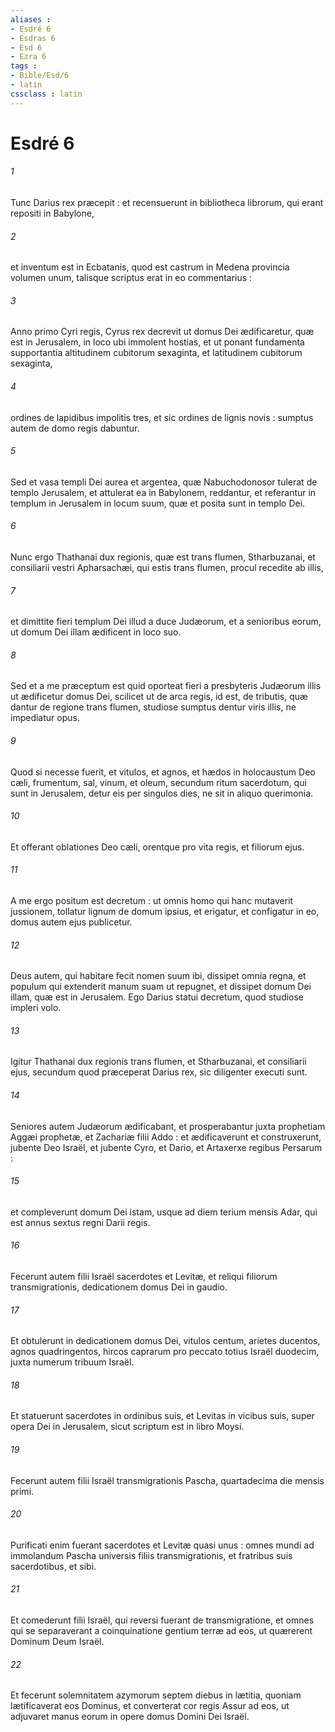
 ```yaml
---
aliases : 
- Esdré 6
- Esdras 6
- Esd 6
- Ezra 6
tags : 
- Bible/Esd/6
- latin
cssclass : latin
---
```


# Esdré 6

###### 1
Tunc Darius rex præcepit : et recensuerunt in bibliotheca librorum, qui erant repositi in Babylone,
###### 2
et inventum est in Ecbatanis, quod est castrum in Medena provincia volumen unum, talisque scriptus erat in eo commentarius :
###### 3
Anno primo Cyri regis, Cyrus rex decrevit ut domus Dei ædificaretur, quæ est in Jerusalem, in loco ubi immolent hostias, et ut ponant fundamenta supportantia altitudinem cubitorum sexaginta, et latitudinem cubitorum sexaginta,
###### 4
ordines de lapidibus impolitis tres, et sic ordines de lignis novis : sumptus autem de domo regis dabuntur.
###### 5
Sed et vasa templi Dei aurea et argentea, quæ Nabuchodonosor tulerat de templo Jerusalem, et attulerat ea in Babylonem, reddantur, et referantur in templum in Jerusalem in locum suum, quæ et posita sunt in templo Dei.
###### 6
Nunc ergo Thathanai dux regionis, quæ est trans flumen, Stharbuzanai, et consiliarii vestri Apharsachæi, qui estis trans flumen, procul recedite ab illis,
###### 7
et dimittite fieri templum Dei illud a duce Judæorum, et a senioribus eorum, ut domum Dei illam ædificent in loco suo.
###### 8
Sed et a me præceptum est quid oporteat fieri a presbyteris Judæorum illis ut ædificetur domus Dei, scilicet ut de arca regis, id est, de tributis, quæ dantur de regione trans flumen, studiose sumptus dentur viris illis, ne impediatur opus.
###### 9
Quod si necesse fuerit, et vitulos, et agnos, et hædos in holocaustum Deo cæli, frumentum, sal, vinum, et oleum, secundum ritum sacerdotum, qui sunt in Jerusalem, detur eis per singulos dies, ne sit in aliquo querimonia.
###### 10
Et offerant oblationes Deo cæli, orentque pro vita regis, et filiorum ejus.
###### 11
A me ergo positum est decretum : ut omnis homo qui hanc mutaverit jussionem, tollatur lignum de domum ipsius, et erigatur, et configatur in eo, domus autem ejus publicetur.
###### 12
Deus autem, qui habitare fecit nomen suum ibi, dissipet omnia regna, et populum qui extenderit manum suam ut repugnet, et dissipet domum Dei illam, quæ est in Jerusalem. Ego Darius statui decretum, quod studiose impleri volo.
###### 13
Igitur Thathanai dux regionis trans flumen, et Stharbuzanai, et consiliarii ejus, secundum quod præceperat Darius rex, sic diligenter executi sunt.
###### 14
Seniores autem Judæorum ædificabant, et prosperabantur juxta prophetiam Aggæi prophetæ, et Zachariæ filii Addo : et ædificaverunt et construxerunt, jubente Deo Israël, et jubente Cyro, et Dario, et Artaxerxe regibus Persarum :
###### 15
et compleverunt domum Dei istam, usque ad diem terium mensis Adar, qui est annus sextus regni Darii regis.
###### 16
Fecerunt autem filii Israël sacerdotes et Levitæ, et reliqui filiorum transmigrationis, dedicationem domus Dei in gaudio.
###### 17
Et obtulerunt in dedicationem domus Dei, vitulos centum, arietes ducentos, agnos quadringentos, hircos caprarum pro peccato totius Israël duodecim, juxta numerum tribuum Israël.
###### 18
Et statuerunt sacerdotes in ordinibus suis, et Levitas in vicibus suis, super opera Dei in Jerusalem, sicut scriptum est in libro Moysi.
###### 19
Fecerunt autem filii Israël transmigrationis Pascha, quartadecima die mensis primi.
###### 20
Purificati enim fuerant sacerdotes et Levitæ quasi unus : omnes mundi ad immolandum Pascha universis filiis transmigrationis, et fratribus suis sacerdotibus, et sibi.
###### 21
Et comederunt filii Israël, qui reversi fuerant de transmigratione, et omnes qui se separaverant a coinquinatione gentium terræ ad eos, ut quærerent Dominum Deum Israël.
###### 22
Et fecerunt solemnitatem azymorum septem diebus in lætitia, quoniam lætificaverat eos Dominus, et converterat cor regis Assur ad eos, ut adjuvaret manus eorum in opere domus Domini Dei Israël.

++++++

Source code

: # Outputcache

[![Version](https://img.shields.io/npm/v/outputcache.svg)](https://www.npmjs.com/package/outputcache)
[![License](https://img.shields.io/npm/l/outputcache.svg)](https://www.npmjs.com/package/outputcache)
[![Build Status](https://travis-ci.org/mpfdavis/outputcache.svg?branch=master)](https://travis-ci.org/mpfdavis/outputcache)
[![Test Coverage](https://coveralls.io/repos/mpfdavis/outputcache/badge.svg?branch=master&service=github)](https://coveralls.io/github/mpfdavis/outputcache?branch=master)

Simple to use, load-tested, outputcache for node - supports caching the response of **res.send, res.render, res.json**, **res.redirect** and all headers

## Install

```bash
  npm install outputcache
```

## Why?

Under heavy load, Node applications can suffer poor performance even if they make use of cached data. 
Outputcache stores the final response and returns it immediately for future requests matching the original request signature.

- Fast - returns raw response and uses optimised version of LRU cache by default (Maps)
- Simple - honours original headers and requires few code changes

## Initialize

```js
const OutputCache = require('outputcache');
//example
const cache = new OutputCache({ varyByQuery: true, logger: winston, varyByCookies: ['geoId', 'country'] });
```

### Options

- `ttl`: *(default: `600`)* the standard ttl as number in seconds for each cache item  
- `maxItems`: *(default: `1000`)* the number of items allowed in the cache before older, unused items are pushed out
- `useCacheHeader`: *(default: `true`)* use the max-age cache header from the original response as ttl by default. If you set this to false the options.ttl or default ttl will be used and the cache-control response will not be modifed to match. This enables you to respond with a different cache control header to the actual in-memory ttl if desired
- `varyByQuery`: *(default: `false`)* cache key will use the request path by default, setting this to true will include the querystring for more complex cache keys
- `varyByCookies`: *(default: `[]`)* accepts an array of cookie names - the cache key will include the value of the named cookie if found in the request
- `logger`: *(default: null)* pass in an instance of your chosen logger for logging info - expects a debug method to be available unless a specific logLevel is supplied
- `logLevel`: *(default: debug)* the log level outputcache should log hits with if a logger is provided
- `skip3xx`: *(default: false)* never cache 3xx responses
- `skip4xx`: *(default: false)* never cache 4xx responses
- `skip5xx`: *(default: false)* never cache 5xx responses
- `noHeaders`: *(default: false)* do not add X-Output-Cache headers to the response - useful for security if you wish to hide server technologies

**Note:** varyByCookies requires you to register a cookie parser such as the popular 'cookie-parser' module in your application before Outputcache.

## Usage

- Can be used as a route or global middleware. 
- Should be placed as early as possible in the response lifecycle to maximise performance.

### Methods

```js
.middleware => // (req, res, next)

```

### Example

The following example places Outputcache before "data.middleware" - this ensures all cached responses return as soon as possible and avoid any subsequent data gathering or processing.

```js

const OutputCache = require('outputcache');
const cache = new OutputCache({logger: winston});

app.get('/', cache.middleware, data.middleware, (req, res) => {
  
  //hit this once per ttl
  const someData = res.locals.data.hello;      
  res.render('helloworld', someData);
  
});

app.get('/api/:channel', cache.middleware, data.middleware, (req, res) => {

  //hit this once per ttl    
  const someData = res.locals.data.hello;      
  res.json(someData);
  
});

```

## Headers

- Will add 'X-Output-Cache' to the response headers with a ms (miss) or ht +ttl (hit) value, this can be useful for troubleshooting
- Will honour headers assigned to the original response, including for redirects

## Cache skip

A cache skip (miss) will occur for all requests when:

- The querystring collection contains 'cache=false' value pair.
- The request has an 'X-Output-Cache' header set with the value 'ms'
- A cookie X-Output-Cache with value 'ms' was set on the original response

++++++

Your objective >> Every line above with the word "secundum" is to be copied out.

Answer to this task >>
Quod si necesse fuerit, et vitulos, et agnos, et hædos in holocaustum Deo cæli, frumentum, sal, vinum, et oleum, secundum ritum sacerdotum, qui sunt in Jerusalem, detur eis per singulos dies, ne sit in aliquo querimonia.
Igitur Thathanai dux regionis trans flumen, et Stharbuzanai, et consiliarii ejus, secundum quod præceperat Darius rex, sic diligenter executi sunt.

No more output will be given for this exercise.